*** Begin section ***

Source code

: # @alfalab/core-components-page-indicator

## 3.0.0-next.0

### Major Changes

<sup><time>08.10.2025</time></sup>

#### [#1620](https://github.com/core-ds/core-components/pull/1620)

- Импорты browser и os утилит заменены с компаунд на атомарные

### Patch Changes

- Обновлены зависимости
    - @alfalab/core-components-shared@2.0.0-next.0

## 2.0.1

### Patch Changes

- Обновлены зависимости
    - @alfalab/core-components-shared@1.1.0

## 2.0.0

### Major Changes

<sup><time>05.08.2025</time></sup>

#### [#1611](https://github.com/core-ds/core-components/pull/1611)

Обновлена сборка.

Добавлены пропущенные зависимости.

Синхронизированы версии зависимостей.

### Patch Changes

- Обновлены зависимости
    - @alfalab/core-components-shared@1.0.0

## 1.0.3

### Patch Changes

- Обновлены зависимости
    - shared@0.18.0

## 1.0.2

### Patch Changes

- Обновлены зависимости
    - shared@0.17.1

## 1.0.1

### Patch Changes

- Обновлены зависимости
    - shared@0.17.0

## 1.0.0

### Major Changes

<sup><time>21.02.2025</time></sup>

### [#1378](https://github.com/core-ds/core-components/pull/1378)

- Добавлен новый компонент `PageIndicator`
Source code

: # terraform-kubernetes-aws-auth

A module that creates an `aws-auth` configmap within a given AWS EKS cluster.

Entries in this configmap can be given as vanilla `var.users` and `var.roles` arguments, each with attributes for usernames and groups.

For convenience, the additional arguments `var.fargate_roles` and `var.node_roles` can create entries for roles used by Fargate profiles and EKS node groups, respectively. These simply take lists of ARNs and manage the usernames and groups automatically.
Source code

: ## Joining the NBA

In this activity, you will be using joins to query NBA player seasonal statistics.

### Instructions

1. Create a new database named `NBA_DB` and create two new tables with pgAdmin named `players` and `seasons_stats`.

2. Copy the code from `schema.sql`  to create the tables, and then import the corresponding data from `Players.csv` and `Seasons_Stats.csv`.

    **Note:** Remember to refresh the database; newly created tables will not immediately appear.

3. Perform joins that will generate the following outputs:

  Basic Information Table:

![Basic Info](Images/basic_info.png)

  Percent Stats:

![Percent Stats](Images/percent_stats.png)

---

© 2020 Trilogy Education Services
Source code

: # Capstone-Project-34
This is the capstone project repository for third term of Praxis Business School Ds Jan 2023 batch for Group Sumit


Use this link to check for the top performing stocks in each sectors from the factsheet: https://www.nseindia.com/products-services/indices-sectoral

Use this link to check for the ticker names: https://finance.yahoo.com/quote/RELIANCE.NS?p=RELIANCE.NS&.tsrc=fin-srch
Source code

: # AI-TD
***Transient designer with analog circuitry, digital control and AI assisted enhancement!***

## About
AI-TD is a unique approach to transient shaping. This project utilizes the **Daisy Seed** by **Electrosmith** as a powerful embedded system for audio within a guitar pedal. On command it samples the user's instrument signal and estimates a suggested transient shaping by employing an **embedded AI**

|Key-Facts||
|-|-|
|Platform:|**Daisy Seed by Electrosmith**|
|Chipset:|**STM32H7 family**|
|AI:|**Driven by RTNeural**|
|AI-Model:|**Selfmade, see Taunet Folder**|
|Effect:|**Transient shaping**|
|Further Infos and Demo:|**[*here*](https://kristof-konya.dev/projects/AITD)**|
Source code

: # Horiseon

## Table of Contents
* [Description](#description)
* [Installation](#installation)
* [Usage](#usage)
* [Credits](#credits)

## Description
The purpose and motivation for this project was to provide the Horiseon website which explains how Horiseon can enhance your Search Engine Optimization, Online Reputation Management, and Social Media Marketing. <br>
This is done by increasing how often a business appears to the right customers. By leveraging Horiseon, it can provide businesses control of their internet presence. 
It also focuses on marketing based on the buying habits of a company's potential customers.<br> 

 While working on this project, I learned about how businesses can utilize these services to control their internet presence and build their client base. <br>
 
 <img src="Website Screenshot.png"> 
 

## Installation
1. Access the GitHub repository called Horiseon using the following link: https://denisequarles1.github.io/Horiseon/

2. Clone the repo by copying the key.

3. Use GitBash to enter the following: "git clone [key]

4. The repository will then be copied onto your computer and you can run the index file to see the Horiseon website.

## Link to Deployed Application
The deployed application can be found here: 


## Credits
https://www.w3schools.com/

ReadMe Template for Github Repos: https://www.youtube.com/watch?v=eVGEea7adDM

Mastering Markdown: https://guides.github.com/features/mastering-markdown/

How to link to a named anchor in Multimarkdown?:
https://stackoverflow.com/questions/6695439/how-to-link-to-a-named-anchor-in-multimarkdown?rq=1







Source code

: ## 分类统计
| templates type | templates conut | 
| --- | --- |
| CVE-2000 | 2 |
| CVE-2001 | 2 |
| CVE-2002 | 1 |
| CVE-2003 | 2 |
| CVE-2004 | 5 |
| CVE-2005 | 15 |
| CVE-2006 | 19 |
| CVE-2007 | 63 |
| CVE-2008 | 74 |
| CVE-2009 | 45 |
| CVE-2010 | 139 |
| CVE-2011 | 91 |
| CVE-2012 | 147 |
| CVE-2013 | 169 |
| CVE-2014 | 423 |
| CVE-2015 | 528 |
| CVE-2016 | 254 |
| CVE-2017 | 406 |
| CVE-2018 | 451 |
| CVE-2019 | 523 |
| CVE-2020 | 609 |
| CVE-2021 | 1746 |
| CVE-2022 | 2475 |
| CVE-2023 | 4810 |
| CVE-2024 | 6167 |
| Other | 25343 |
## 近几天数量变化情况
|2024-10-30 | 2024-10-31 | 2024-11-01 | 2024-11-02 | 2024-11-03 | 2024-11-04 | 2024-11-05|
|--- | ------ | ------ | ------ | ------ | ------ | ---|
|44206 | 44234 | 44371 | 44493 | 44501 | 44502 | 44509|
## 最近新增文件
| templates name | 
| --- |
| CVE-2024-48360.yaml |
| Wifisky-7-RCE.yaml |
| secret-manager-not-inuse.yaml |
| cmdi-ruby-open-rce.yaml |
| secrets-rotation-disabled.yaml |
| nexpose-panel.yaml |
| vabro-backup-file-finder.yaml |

*** End section ***
*** Begin section ***

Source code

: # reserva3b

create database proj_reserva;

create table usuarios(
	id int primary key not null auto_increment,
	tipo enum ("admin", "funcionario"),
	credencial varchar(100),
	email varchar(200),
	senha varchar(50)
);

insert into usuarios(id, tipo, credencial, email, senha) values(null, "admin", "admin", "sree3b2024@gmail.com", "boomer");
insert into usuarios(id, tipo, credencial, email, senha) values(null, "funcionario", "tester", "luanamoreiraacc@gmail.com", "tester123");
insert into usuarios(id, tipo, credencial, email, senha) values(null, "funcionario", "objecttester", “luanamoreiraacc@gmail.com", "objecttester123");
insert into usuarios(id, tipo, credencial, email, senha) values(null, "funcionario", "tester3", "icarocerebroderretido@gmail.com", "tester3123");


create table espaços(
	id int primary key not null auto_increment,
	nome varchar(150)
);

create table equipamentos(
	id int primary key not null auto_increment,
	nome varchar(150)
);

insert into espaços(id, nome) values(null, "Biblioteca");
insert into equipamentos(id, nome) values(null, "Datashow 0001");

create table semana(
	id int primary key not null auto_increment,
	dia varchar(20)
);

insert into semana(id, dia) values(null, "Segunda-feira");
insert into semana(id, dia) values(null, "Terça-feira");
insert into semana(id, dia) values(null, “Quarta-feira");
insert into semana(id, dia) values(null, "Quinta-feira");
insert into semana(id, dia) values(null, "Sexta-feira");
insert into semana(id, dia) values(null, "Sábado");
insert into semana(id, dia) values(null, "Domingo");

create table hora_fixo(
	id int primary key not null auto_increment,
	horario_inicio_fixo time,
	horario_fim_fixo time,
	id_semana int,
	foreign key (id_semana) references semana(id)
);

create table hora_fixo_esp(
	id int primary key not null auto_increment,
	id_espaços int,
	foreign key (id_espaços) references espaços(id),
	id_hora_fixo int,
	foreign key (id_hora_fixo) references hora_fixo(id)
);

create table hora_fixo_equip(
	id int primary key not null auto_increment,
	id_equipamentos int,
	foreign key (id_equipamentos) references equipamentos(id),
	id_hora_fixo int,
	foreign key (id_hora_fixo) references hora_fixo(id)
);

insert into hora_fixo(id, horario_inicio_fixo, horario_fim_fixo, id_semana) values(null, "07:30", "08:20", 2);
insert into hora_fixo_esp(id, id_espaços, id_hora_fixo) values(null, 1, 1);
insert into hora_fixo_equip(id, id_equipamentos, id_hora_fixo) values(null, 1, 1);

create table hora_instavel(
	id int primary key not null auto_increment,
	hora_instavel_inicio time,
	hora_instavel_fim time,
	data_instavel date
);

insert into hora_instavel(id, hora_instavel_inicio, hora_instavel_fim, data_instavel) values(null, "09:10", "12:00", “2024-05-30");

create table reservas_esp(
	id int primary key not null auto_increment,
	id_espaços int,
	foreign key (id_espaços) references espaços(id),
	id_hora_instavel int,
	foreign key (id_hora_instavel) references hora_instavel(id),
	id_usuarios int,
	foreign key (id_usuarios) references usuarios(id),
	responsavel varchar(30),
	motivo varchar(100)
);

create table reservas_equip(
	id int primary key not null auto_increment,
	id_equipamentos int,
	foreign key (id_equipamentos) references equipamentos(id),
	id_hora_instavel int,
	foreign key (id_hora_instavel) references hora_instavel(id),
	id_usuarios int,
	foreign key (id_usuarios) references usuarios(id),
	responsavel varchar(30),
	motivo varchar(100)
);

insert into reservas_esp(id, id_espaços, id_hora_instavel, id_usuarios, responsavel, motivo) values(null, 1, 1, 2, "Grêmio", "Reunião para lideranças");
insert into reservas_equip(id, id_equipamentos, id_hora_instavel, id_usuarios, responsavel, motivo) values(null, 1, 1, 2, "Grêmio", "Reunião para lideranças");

*** End section ***

- _EXERCISE OBJECTIVE_: For this exercise, output exactly the lines above from the line with "horario_inicio_fixo, horario_fim_fixo, id_semana)" to the line with "id_espaços, id_hora_instavel, id_usuarios, responsavel, motivo)", counting both, and leave out the rest.

- _ANSWER TO THE EXERCISE_:
insert into hora_fixo(id, horario_inicio_fixo, horario_fim_fixo, id_semana) values(null, "07:30", "08:20", 2);
insert into hora_fixo_esp(id, id_espaços, id_hora_fixo) values(null, 1, 1);
insert into hora_fixo_equip(id, id_equipamentos, id_hora_fixo) values(null, 1, 1);

create table hora_instavel(
	id int primary key not null auto_increment,
	hora_instavel_inicio time,
	hora_instavel_fim time,
	data_instavel date
);

insert into hora_instavel(id, hora_instavel_inicio, hora_instavel_fim, data_instavel) values(null, "09:10", "12:00", “2024-05-30");

create table reservas_esp(
	id int primary key not null auto_increment,
	id_espaços int,
	foreign key (id_espaços) references espaços(id),
	id_hora_instavel int,
	foreign key (id_hora_instavel) references hora_instavel(id),
	id_usuarios int,
	foreign key (id_usuarios) references usuarios(id),
	responsavel varchar(30),
	motivo varchar(100)
);

create table reservas_equip(
	id int primary key not null auto_increment,
	id_equipamentos int,
	foreign key (id_equipamentos) references equipamentos(id),
	id_hora_instavel int,
	foreign key (id_hora_instavel) references hora_instavel(id),
	id_usuarios int,
	foreign key (id_usuarios) references usuarios(id),
	responsavel varchar(30),
	motivo varchar(100)
);

insert into reservas_esp(id, id_espaços, id_hora_instavel, id_usuarios, responsavel, motivo) values(null, 1, 1, 2, "Grêmio", "Reunião para lideranças");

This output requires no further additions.